[Collected data]

>>>>>

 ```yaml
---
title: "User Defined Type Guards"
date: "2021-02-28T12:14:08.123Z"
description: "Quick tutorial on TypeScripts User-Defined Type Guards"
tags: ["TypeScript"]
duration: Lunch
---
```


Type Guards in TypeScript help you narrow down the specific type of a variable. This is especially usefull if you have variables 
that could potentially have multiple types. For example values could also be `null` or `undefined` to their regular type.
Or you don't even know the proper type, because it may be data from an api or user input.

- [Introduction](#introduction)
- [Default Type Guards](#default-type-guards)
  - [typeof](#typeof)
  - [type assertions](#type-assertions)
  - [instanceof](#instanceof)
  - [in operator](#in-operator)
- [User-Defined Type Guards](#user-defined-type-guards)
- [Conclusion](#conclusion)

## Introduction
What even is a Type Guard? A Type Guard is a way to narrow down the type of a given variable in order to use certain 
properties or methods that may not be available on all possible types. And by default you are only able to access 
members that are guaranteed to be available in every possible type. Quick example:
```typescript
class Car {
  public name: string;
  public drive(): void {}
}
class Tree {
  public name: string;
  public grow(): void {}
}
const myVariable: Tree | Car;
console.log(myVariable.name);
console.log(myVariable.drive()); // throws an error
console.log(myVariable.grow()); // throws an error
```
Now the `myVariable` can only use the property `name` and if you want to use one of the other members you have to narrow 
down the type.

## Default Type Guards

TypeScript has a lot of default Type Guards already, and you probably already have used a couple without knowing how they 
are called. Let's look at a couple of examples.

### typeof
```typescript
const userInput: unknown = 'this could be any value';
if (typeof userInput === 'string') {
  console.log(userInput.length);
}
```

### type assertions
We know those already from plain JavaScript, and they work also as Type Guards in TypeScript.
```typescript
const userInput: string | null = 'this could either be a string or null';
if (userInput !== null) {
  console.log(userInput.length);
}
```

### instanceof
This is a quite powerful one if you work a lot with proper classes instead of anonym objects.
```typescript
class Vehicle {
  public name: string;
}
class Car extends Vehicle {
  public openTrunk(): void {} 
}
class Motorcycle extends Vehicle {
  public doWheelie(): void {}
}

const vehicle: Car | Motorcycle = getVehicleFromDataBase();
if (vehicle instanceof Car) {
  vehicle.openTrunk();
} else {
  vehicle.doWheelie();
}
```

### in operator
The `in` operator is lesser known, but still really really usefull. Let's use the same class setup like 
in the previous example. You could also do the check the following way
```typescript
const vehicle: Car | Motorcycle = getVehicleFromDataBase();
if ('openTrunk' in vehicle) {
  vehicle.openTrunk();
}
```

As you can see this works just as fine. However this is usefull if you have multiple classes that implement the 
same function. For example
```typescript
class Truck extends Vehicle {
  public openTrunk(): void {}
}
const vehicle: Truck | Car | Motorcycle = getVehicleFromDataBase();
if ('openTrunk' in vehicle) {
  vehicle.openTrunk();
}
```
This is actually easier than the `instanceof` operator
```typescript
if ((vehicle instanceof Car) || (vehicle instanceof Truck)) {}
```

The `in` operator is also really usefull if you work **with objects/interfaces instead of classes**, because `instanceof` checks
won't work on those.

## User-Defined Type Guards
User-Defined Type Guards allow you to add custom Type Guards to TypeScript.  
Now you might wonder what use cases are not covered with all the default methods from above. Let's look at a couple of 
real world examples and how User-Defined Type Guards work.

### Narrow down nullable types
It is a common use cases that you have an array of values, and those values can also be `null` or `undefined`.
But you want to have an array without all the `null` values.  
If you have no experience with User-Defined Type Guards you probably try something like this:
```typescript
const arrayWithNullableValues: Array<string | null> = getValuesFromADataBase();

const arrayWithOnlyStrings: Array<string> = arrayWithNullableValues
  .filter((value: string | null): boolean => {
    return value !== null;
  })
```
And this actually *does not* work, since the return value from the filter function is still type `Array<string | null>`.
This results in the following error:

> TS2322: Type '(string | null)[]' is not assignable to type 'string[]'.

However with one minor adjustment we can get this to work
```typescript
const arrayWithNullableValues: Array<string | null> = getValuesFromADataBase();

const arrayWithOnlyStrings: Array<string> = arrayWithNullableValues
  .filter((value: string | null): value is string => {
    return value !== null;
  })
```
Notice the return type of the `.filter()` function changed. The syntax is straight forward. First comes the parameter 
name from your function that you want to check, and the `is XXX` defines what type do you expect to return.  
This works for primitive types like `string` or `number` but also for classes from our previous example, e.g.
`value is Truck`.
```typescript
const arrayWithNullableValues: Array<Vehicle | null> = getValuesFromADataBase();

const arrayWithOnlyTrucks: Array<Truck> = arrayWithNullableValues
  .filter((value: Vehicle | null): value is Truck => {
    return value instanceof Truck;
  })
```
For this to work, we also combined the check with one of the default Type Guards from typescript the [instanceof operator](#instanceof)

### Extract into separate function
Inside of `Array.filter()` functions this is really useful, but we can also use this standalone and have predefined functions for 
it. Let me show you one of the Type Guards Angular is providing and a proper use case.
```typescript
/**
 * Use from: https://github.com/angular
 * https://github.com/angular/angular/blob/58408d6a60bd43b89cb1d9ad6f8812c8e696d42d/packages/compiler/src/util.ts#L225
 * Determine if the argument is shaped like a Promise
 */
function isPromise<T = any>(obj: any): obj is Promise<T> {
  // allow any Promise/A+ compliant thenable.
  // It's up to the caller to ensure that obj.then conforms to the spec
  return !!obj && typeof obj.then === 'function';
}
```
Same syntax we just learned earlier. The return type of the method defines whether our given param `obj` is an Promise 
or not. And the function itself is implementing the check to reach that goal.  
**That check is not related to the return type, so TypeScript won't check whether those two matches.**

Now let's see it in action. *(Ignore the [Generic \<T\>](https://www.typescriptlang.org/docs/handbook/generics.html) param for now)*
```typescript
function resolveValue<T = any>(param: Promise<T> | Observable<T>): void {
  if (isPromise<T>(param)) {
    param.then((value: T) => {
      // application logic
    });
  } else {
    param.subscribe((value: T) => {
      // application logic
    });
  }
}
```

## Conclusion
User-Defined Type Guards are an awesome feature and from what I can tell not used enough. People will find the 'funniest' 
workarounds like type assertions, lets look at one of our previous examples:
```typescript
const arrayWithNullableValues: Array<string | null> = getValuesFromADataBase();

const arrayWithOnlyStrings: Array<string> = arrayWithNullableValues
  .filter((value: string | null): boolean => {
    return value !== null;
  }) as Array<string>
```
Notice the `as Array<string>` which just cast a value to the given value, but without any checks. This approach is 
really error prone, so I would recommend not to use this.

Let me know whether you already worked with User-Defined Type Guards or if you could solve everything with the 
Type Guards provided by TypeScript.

<<<<<

● **Exercise prompt**:
Nothing beyond the line containing "- [typeof](#typeof)" is to be output; the lines above, from the first one onward to that line, are to be transcribed exactly.

● **Answer box**:
 ```yaml
---
title: "User Defined Type Guards"
date: "2021-02-28T12:14:08.123Z"
description: "Quick tutorial on TypeScripts User-Defined Type Guards"
tags: ["TypeScript"]
duration: Lunch
---
```


Type Guards in TypeScript help you narrow down the specific type of a variable. This is especially usefull if you have variables 
that could potentially have multiple types. For example values could also be `null` or `undefined` to their regular type.
Or you don't even know the proper type, because it may be data from an api or user input.

- [Introduction](#introduction)
- [Default Type Guards](#default-type-guards)
  - [typeof](#typeof)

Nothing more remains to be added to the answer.